4. MacstersUndead, when talking about functions, the "inverse" always refers to the inverse function, the function g(x) such that f(g(x))= x and g(f(x))= x, NOT the "reciprocal". A constant function does NOT have an inverse.

5. aha, ok! so, (not via contradiction though),
for $m,n \in A$
Assume $f(m) = f(n)$
then $g \circ (f(m)) = g \circ (f(n))$
and since $g \circ f = 1_A$
then $1_A(m) = 1_A(n)$
implies $m=n$
since $m,n \in A$

So f is 1-1

Now to show it is onto,
for $b \in B$
$f(g(b)) = 1_B(b) = b$
so for each $b \in B$
there is a $g(b) \in A$
so for each $b \in B, \exists g(b) \in A$
such that $f(g(b)) = b$

(each element of B is mapped onto)

so f is onto,

so we know f is a bijection
so it has an inverse!

now... how do we show the inverse is equal to g?

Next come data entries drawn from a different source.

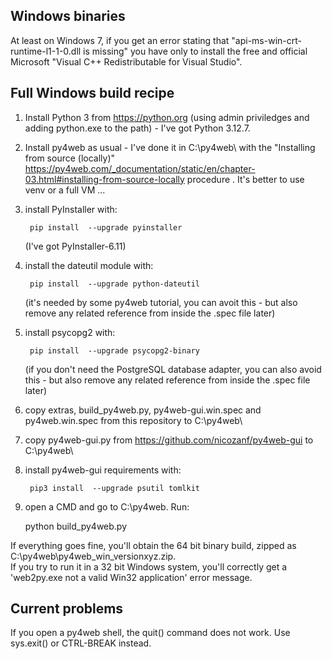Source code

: ## Windows binaries

At least on Windows 7, if you get an error stating that "api-ms-win-crt-runtime-l1-1-0.dll is missing" you have only to install
the free and official Microsoft "Visual C++ Redistributable for Visual Studio".

## Full Windows build recipe


1. Install Python 3 from https://python.org (using admin priviledges and adding python.exe to the path) - I've got Python 3.12.7.
1. Install py4web as usual - I've done it in C:\py4web\ with the "Installing from source (locally)"
   https://py4web.com/_documentation/static/en/chapter-03.html#installing-from-source-locally procedure . It's better to use venv or a full VM ...
1. install PyInstaller with:  

        pip install  --upgrade pyinstaller
        
   (I've got PyInstaller-6.11)
        
1. install the dateutil module with:

        pip install  --upgrade python-dateutil
        
   (it's needed by some py4web tutorial, you can avoit this - but also remove any related reference from inside the .spec file later)
1. install psycopg2 with:

        pip install  --upgrade psycopg2-binary
        
   (if you don't need the PostgreSQL database adapter, you can also avoid this - but also remove any related reference from inside the .spec file later)
1. copy extras, build_py4web.py, py4web-gui.win.spec and py4web.win.spec from this repository to C:\py4web\


1. copy py4web-gui.py from https://github.com/nicozanf/py4web-gui to C:\py4web\
   
1. install py4web-gui requirements with:

        pip3 install  --upgrade psutil tomlkit

1. open a CMD and go to C:\py4web. Run:

    python build_py4web.py

If everything goes fine, you'll obtain the 64 bit binary build, zipped as C:\py4web\py4web_win_versionxyz.zip.  
If you try to run it in a 32 bit Windows system, you'll correctly get a 'web2py.exe not a valid Win32 application' error message.

## Current problems

If you open a py4web shell, the quit() command does not work. Use sys.exit() or CTRL-BREAK instead.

thanks for the help everyone!!

6. What properties does an inverse function have?
What properties does g have?

7. Show that the inverse of f is the unique function such that $f(f^{-1}(x))= x$ and $f^{-1}(f(x))= x$. Since you are told that g has those properities, it [b]is[/b the inverse.

8. Originally Posted by matt.qmar
hello!

I am trying to work this out, not sure where to start even though the theorem appears intuitive! I thought I had proven it but then realised I has assumed the existance of an inverse!

For functions f,g and sets A, B

Given $f: A \rightarrow B$and $g: B \rightarrow A$ and $g \circ f = 1_A, f \circ g = 1_B$

where $1_A$ is the function $1_A(a) = a, \forall a \in A$

Then $f^{-1}$ exists and $g = f^{-1}$

To show the exsistance of an inverse requires that f is a bijection? not sure how to derive that from what is given.

1) From $g \circ f = 1_A$, g is acting as a left inverse of f and f is acting as a right inverse of g.
2) From $f \circ g = 1_B$, f is acting as a left inverse of g and g is acting as a right inverse of f.
So on the one hand, you can say g = $f^{-1}$, the unique two-sided inverse of f.
On the other hand, you can say f = $g^{-1}$, the unique two-sided inverse of g.